• What to work on: All lines in the material with the string "terminal" should be listed.

(Given records begins)

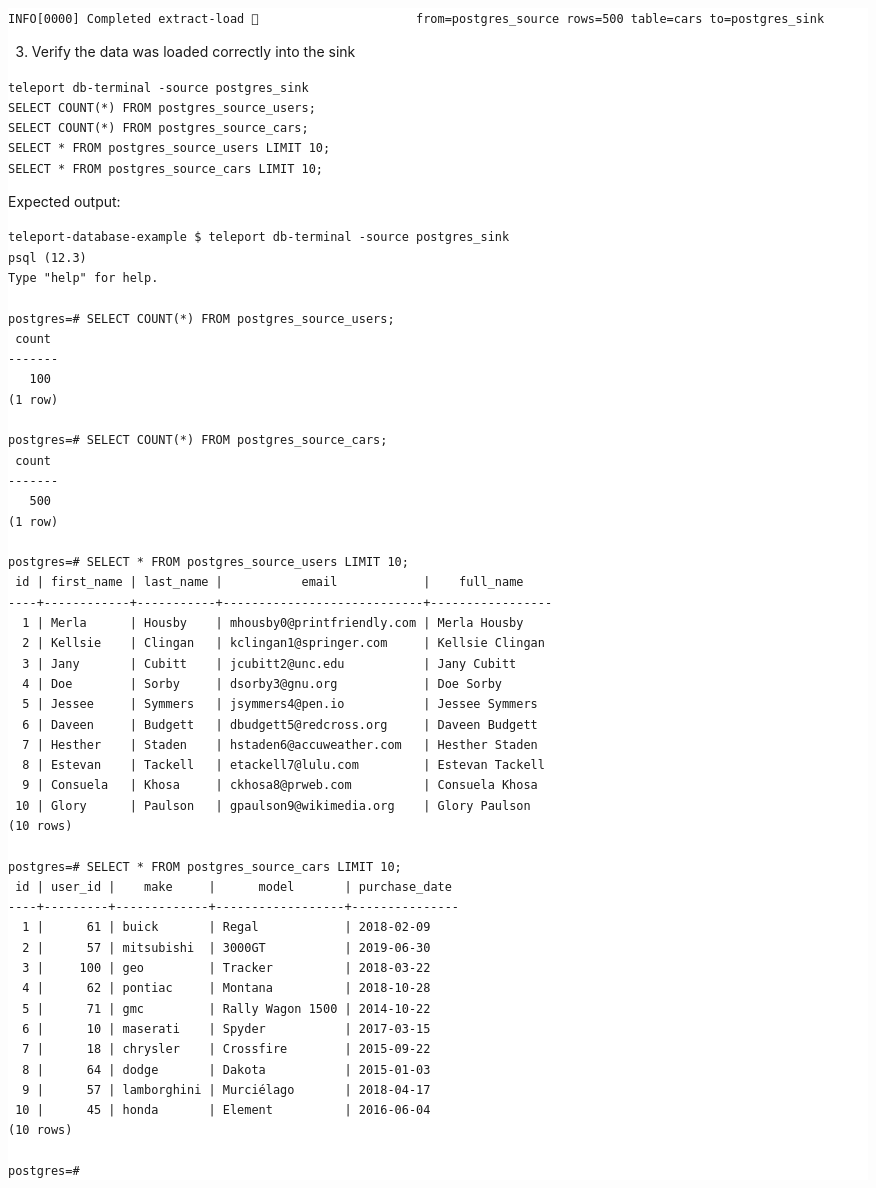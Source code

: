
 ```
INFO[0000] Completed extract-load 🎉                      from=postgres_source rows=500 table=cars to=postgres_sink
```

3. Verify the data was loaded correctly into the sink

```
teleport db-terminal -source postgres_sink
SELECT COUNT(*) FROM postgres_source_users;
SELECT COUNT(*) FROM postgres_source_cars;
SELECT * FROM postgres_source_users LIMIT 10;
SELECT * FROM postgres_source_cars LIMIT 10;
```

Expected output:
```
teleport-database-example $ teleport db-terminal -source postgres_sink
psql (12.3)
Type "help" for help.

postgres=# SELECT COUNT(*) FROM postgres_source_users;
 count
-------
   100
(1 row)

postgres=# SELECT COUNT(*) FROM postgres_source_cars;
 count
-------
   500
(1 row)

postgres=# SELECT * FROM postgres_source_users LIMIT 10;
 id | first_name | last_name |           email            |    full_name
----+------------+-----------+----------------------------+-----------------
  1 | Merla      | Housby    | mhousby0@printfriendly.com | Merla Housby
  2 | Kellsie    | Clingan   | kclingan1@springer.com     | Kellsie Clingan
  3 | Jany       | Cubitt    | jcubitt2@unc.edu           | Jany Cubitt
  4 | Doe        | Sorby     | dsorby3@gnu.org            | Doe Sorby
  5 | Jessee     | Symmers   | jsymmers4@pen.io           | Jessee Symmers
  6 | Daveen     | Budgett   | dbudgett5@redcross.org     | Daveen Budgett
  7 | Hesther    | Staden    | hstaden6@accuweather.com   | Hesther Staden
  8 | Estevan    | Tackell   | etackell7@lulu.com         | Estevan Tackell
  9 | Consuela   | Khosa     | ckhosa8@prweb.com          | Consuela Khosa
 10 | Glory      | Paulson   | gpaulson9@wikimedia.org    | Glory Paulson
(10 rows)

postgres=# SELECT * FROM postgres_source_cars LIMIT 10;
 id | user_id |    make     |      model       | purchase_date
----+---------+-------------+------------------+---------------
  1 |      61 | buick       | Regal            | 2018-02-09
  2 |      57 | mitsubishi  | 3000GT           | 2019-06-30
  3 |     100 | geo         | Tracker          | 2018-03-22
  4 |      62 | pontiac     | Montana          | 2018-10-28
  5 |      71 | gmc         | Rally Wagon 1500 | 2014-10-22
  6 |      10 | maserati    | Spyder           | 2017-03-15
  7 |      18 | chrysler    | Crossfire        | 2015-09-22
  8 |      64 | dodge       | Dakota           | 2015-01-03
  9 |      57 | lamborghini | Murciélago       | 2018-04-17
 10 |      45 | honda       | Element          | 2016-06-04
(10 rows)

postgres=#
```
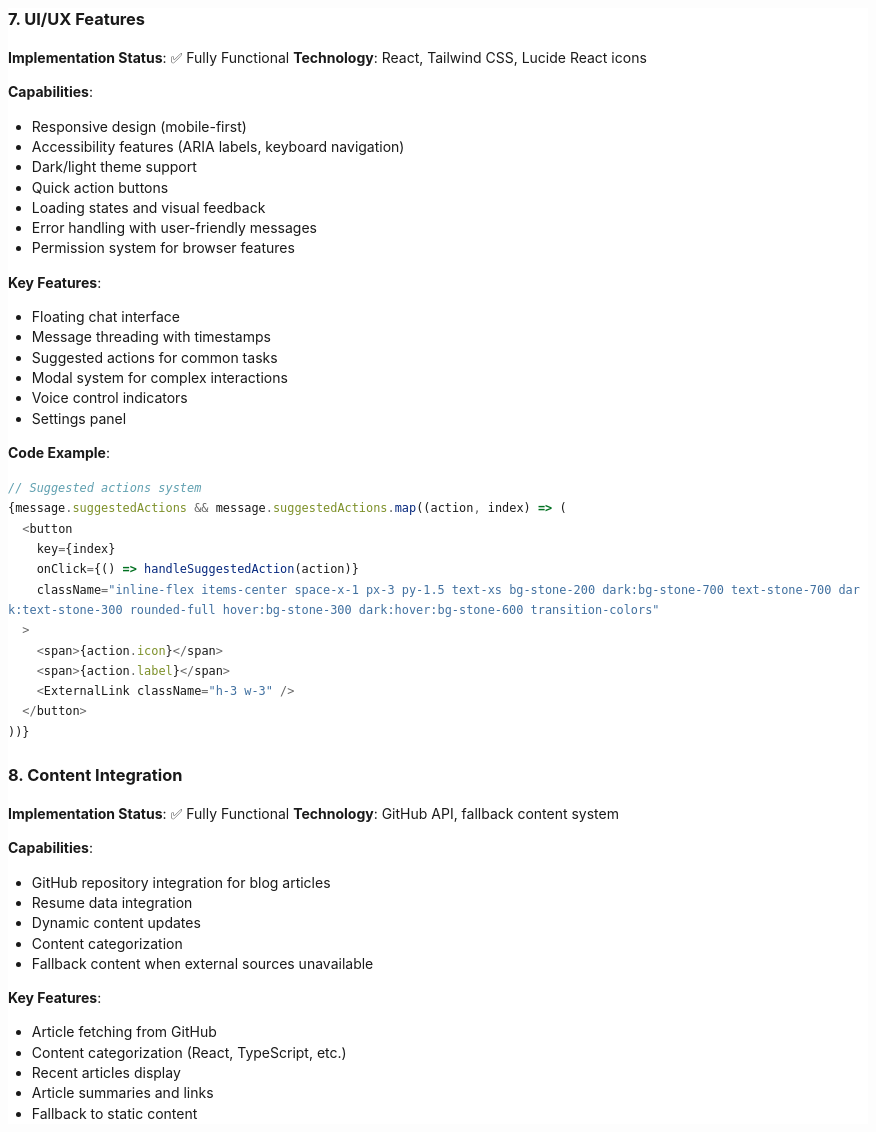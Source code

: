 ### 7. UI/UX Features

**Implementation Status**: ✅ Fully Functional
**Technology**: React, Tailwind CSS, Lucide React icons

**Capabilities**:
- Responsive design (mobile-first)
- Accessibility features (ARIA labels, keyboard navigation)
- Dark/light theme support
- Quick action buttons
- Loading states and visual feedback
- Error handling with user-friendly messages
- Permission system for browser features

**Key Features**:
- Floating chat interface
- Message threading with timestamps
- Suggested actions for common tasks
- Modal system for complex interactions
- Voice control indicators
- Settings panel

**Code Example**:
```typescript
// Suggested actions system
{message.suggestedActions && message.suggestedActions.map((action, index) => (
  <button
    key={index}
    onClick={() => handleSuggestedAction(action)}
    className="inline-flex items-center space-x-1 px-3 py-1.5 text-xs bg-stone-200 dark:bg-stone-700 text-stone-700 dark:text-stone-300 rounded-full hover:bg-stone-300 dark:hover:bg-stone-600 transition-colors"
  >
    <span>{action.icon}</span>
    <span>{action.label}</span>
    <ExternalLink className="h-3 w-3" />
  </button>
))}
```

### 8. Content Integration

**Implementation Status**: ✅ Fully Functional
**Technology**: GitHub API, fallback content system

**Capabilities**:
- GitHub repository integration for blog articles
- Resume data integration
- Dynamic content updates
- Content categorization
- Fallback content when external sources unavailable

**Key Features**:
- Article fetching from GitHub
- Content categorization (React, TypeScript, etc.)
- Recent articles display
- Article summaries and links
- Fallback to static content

(Given records ends)
(Given records begins)

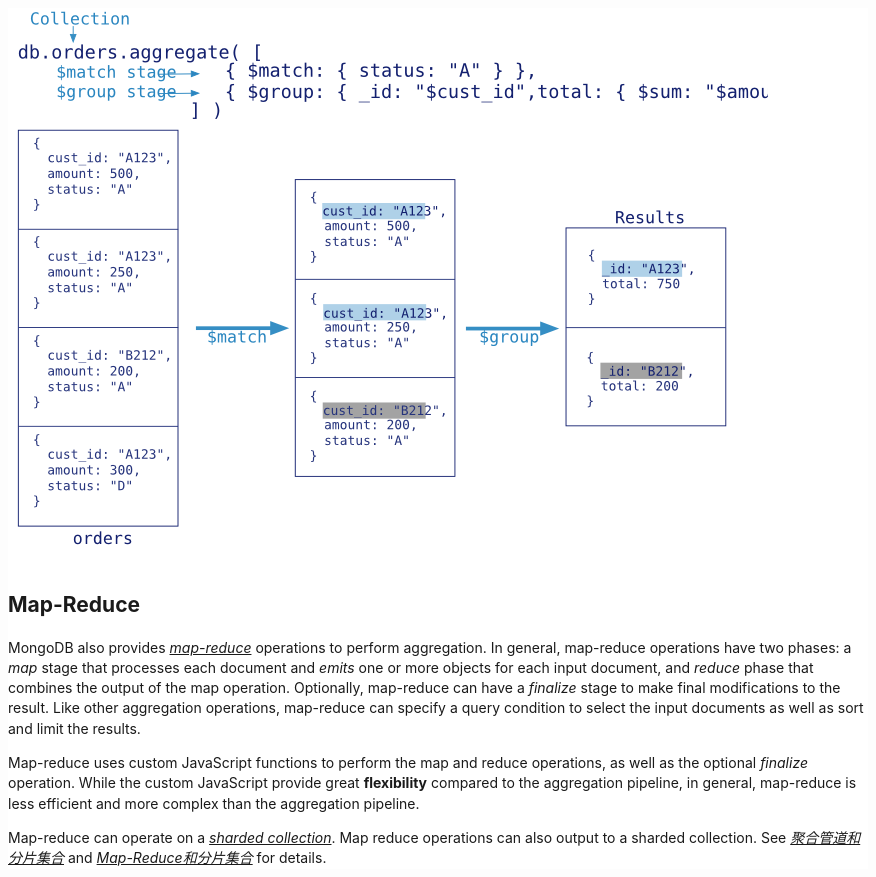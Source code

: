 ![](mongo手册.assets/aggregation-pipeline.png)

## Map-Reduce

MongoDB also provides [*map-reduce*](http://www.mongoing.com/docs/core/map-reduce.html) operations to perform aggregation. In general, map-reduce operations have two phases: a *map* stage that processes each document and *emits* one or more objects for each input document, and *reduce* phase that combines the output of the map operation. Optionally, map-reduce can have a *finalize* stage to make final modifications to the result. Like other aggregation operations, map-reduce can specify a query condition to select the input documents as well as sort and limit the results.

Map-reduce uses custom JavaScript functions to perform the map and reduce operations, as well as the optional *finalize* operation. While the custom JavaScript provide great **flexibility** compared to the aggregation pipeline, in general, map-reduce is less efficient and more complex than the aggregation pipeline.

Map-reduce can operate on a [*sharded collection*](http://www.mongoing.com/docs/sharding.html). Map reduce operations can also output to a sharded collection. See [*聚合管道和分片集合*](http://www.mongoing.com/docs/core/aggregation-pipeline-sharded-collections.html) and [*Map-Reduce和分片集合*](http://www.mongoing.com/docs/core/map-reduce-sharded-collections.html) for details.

(Given records ends)

• Task output:
teleport db-terminal -source postgres_sink
teleport-database-example $ teleport db-terminal -source postgres_sink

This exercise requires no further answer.